In 1942 Dailey invented the stressed skin-roof and its use in unit construction, for which he obtained a patent; during that year he also designed and constructed the Merchant Marine Cadet Basic Training School in San Mateo, California. Several of Dailey's projects were selected for the New York Museum of Modern Art's 1944 exhibition "Built in USA." Two years after this seminal exhibition, the American National Red Cross appointed him head architect for the construction of their Western Headquarters building in San Francisco (demolished 2001). In 1948, the American Battle Monuments Commission appointed Dailey architect of the Pacific War Memorial at Fort McKinley in Manila, P.I. to commemorate soldiers lost to the Pacific Theater of World War II; Yale University appointed him to the post of Visiting Critic for their School of Architecture; and he was made a fellow of the A.I.A.
In 1950 the Art Commission of San Francisco presented Dailey with an Award of Honor for Distinguished Work in Architecture and in 1960 the President of the Philippines awarded Dailey the Philippine Legion of Honor for his work on the Pacific War Memorial.
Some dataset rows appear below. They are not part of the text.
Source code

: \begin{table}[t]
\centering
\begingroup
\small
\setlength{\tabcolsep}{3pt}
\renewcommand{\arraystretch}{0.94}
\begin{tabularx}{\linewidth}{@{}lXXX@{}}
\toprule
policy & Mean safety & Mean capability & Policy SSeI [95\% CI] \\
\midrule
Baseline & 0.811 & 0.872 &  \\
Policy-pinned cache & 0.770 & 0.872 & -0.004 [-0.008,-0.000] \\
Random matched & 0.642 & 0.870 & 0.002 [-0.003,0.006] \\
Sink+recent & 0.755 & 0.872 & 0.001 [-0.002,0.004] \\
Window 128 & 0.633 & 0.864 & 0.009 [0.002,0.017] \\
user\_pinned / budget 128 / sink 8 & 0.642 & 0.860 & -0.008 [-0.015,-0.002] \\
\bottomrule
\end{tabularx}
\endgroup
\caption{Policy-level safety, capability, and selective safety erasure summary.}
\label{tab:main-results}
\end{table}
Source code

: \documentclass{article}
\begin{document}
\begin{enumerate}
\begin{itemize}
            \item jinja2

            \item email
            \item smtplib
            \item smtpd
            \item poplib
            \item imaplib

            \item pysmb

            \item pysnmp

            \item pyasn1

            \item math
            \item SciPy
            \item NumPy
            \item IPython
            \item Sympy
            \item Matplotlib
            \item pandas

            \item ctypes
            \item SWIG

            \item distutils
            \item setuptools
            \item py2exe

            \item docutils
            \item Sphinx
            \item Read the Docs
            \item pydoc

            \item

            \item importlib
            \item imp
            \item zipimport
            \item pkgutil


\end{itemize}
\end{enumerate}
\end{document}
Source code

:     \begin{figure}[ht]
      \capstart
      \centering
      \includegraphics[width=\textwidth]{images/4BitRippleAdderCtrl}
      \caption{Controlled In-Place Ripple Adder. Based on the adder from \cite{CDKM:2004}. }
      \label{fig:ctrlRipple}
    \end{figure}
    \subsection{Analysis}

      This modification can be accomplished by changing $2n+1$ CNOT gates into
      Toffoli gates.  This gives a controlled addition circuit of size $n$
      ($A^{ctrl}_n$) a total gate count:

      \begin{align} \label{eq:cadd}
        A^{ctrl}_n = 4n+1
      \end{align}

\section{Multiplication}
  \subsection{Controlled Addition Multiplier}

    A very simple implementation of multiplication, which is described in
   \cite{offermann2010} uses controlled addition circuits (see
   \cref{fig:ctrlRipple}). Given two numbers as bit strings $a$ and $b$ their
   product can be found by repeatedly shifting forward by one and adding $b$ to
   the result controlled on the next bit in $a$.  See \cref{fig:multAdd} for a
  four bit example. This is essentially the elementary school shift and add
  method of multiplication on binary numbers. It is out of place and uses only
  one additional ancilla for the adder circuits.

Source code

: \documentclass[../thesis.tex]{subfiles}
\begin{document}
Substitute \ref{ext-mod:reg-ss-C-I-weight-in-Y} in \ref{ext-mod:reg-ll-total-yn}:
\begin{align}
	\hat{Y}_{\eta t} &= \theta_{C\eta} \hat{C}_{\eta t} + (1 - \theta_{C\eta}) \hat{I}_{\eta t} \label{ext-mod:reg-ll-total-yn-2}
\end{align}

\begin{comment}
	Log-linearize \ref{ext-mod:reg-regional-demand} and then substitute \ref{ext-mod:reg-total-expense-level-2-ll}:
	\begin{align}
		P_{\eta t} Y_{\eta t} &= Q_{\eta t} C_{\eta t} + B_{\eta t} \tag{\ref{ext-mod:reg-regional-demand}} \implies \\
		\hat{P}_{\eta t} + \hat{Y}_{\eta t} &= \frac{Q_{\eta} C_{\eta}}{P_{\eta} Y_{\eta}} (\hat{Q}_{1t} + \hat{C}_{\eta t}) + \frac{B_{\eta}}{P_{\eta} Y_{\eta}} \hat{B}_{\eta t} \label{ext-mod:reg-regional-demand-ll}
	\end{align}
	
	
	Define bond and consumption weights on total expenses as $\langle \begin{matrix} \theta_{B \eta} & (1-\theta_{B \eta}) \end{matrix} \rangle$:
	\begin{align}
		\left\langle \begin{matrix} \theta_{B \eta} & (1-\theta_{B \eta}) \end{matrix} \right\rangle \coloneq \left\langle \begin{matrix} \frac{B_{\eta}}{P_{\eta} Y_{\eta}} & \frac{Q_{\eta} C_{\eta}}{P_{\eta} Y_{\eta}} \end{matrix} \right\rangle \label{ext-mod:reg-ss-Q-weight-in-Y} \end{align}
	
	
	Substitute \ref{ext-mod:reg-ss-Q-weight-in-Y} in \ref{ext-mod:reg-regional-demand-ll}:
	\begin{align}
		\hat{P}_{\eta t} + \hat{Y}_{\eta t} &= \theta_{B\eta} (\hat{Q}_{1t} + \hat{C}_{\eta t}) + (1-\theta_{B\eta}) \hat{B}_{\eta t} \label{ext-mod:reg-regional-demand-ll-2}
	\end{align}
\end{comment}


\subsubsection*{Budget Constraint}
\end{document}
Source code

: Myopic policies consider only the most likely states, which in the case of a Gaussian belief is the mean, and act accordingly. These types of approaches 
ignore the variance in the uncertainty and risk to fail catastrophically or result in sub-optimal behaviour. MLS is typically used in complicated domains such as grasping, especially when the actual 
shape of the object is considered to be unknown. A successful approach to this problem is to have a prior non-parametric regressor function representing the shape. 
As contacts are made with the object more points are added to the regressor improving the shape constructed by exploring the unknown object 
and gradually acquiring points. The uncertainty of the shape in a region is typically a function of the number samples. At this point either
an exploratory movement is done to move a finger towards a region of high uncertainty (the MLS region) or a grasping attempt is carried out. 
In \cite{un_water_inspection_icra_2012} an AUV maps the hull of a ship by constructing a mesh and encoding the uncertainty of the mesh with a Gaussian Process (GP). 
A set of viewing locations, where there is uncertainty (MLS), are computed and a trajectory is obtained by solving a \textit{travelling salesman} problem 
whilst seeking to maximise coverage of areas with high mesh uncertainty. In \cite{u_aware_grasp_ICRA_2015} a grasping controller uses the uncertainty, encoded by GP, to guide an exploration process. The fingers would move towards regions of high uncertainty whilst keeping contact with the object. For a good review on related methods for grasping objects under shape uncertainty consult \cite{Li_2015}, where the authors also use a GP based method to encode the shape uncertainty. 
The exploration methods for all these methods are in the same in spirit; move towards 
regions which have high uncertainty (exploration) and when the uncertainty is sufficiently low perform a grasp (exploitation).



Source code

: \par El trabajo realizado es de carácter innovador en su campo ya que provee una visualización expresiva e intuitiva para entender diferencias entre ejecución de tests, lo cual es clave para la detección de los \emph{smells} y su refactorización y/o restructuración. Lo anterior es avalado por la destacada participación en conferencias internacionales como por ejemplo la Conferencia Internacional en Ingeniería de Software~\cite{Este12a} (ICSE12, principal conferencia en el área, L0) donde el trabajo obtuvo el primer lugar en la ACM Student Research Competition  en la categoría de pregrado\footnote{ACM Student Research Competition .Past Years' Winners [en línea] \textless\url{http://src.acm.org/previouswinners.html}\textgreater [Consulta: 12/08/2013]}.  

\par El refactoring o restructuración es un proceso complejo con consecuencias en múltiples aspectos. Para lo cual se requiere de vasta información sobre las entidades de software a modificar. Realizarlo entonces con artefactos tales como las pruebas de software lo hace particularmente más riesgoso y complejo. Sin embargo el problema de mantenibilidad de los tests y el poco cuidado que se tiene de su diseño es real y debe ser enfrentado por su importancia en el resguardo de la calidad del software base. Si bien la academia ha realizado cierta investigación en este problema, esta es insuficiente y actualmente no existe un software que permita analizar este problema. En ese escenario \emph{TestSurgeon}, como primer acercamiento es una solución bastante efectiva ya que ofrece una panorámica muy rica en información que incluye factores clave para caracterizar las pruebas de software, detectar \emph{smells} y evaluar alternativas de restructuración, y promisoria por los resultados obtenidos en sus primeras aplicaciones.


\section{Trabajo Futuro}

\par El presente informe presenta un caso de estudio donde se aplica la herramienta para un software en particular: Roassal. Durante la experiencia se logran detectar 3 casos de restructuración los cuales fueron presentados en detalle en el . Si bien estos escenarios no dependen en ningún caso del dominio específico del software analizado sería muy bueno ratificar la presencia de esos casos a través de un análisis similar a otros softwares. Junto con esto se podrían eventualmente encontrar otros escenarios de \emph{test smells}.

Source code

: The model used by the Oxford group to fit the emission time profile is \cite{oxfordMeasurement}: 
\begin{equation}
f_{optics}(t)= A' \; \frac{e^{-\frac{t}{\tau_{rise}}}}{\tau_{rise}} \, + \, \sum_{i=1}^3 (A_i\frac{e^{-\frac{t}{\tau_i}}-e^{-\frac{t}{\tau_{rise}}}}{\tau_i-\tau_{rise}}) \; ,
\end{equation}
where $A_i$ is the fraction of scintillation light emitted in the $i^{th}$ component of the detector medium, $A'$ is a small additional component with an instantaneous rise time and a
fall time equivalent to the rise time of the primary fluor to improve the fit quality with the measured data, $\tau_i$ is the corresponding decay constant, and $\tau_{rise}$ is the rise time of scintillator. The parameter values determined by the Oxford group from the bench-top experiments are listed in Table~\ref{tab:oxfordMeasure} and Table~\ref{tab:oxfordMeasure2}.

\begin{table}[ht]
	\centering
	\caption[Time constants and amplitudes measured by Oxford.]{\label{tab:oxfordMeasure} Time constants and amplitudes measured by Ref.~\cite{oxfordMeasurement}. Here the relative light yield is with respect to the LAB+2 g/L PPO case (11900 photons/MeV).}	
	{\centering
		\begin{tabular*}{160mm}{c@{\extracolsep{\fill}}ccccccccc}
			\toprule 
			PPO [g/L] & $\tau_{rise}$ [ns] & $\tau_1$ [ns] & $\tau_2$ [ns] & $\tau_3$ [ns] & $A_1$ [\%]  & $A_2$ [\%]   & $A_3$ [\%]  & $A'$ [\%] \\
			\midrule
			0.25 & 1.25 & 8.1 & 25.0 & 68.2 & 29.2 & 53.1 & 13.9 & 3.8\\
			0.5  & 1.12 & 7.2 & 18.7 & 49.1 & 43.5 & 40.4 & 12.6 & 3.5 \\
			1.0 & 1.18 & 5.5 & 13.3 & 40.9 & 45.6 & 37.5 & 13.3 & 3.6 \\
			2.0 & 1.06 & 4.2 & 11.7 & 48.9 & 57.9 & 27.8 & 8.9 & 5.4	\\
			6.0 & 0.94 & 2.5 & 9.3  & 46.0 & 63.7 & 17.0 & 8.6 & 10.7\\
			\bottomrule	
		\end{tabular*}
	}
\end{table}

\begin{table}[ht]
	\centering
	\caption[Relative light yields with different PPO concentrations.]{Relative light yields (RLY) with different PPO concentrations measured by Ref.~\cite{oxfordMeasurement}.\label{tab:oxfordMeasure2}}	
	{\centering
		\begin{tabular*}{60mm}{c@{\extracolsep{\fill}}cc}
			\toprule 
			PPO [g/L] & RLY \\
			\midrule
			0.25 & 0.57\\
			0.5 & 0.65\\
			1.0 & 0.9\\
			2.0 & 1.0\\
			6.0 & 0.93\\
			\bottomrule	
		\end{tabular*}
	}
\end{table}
Dailey served on the San Francisco Planning Commission including one year as its President. He also served as a trustee for the San Francisco Museum of Modern Art, a post from which he made public addresses on art and architecture through television and radio. House Beautiful, House & Garden, Life, Good Housekeeping, and Ladies Home Journal honored Dailey with first prizes in their residential competitions. In 1964 the National Academy of Design in New York City presented Dailey with the Samuel F.B. Morse Award for its 139th Exhibition—and hung his portrait in its Gallery. Dailey married Lucille Downey of San Francisco in 1961. Following his death in 1967, the Manila AIA appointed Dailey an honorary member.
Sources: Baldwin Memorial Archive of American Architects; Biographical Outline, ED Archives office records.

Related Records

Gardner A. Dailey (firm)

Archival Holdings

The American Institute of Architects Archives
      Membership file may contain membership application, Fellowship nomination, related correspondence. Contact the AIA Archives at archives@aia.org for further information.

Environmental Design Archives, University of California, Berkeley

Collection Number: 1988-1, 1999-10, 2004-11. Extent: 10 boxes, 5 flat boxes, 15 flat file drawers. The collection, which spans the years 1923-1979 (bulk 1930-1967), consists of records, drawings, and photographs relating to Gardner A. Dailey's architectural career. The collection also includes files of the successor firm Yuill-Thornton, Warner & Levikow, which are continuations of earlier projects completed by Gardner Dailey. The collection is organized into three series: Office records, Project records and an Additional Donation.
The office records consist primarily of project portfolios assembled in proposal for new commissions, presentation photographs from a number of residential, commercial and educational projects, clippings from architectural publications such as House & Home, House & Garden, and Architectural Record, a scrapbook from the dedication of the War Memorial, and correspondence regarding Dailey's veteran's retirement.
The project records include specifications, drawings and some project-related correspondence from the firm's work. Projects in this series include much of Dailey's early residential work, the Brazil Pavilion and the Golden Gate International Exposition, the Pacific War Memorial, three Hawaii hotels for the Matson Navigation Co., the American Red Cross, as well as work for UC Berkeley and Stanford University.
The additional donation contains tear sheets for various projects. Included in this series are letters from around the country requesting information and plans for the Lowe residences. Plus, there are personal and professional news clippings as well as two photographs, possibly of Frank and Emma Dailey.